Finance 5.0: a Challenge for Cybersecurity?

25 Jul 2018

Last week, Access Partnership attended one of the last conferences before Brussels broke up for the summer holidays. Organised by the Austrian Presidency of the Council of the EU, the Austrian National Bank, and hosted by the National Bank of Belgium, the event was a crossover of two critical domains: cybersecurity and finance. While finance is only one of several key verticals for digital and cybersecurity experts, cybersecurity presents a daily challenge for the finance world. The collaborative event gathered experts in policy, security, banking, and the digital domain.

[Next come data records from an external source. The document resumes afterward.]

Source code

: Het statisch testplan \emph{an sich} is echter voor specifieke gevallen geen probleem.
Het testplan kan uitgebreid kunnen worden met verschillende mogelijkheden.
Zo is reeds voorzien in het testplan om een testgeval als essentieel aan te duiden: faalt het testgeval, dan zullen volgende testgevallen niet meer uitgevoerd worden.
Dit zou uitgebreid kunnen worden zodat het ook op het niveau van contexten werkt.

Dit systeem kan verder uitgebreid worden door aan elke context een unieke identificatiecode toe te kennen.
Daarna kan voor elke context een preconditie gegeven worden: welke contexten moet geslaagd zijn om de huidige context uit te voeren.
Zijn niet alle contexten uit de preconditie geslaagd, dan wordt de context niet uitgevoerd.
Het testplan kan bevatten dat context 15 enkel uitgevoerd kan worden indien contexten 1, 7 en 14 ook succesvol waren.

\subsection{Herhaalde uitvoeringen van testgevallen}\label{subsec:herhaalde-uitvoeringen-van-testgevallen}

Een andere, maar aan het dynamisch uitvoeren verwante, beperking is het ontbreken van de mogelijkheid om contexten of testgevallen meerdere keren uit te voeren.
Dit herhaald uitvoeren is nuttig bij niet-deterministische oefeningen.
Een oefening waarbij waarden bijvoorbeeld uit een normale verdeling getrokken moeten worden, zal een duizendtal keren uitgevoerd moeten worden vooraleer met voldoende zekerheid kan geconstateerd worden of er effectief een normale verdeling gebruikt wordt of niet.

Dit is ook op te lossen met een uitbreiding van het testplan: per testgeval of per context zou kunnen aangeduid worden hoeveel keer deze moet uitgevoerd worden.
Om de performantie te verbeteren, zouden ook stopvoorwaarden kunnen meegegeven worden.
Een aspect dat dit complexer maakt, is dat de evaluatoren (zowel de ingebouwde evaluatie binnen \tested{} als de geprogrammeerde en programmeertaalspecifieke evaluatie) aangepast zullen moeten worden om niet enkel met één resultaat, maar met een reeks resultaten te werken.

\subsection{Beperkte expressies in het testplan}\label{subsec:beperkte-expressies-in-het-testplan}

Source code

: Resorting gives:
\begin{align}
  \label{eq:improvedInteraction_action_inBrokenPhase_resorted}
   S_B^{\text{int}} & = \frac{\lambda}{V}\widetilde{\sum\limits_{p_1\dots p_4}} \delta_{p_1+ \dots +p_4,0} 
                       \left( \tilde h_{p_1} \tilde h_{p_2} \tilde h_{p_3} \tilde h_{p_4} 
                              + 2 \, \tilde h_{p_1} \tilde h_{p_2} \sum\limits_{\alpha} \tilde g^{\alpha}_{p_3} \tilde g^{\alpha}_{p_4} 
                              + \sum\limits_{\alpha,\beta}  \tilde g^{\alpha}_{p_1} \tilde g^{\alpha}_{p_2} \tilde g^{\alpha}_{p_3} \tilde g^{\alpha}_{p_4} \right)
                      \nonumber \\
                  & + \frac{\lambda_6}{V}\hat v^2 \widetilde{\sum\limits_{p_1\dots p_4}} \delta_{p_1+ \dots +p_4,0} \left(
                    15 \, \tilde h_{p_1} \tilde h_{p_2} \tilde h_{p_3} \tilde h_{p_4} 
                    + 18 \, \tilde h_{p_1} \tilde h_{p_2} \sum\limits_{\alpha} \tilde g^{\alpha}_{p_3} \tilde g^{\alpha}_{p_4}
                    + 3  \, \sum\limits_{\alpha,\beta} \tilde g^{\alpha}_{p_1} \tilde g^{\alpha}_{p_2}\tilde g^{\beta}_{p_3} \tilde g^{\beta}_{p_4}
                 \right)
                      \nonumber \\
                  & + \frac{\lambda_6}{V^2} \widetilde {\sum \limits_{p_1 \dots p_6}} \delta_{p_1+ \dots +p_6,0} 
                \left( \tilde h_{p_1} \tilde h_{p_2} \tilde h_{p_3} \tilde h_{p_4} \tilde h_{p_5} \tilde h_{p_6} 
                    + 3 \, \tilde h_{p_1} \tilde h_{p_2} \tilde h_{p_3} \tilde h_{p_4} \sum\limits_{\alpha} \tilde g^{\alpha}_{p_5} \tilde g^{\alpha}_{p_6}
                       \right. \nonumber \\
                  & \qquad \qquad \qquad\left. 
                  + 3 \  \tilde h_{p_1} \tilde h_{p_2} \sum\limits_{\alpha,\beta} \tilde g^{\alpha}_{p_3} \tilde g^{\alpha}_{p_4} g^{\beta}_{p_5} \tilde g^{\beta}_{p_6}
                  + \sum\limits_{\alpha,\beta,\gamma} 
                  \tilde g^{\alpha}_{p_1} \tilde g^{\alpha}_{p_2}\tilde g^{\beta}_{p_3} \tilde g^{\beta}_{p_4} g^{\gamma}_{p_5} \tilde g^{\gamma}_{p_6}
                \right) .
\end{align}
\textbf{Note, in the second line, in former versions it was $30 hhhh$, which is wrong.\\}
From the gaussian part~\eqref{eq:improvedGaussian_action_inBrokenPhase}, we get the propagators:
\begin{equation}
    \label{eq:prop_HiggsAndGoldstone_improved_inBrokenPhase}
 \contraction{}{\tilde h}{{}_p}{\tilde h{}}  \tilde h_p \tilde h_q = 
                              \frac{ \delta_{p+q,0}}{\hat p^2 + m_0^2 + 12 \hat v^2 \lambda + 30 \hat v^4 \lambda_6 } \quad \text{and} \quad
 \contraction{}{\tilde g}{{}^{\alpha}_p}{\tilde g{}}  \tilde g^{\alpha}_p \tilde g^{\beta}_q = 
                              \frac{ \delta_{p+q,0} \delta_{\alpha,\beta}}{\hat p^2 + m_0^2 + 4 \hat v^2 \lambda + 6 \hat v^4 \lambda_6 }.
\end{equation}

The first panel addressed cyber technologies as a challenge for regulators and supervisors and included speakers from the European Commission, European Central Bank (ECB) and Raiffeisen Bank. As banking moves towards the Finance 5.0 model, finance will be increasingly driven by customer expectations like highly personalised advice, cheaper international personal payments, and disruptive technologies such as blockchain. Regulators are catching up with this new ecosystem, but hackers and other cybercriminals are hot in pursuit. While the majority of speakers argued that the biggest challenges faced by regulators was balancing regulation of emerging new technologies and assisting innovation, Giuseppe Siani of ECB stressed that stability and security in banking is not preventing innovation.

The discussion was followed by an interactive second panel and demonstration by white-hat hacker Andreas Falkenberg of a real-time hacking of a bank account, presented from both the hacker’s and victim’s point of view. Within several minutes of relatively uncomplicated phishing and malware, the hacker produced and stored a screenshot of the victim’s computer, which included sensitive financial information. The demonstration emphasised three points:

  • Successful IT attacks on financial institutions are a reality.
  • Attackers are already inside your organisation – accept that!
  • Attackers spend significant resources and time to reach their goal.

Fortunately, by following best practices in cybersecurity, including using a number of security layers, financial bodies can prevent attackers from reaching the “crown jewels” even after a breach of the first few security layers. Other speakers, including representatives from Europol, SWIFT and HypaSec, argued that “cyber-hygiene” is essential. Just as a human can take all the best drugs in the world but do more by simply washing their hands at the end of the day, so too can finance take the best possible preventative measures, while recognising that it is only a matter time before an attack will happen. The question is whether the institution is prepared enough to stop it.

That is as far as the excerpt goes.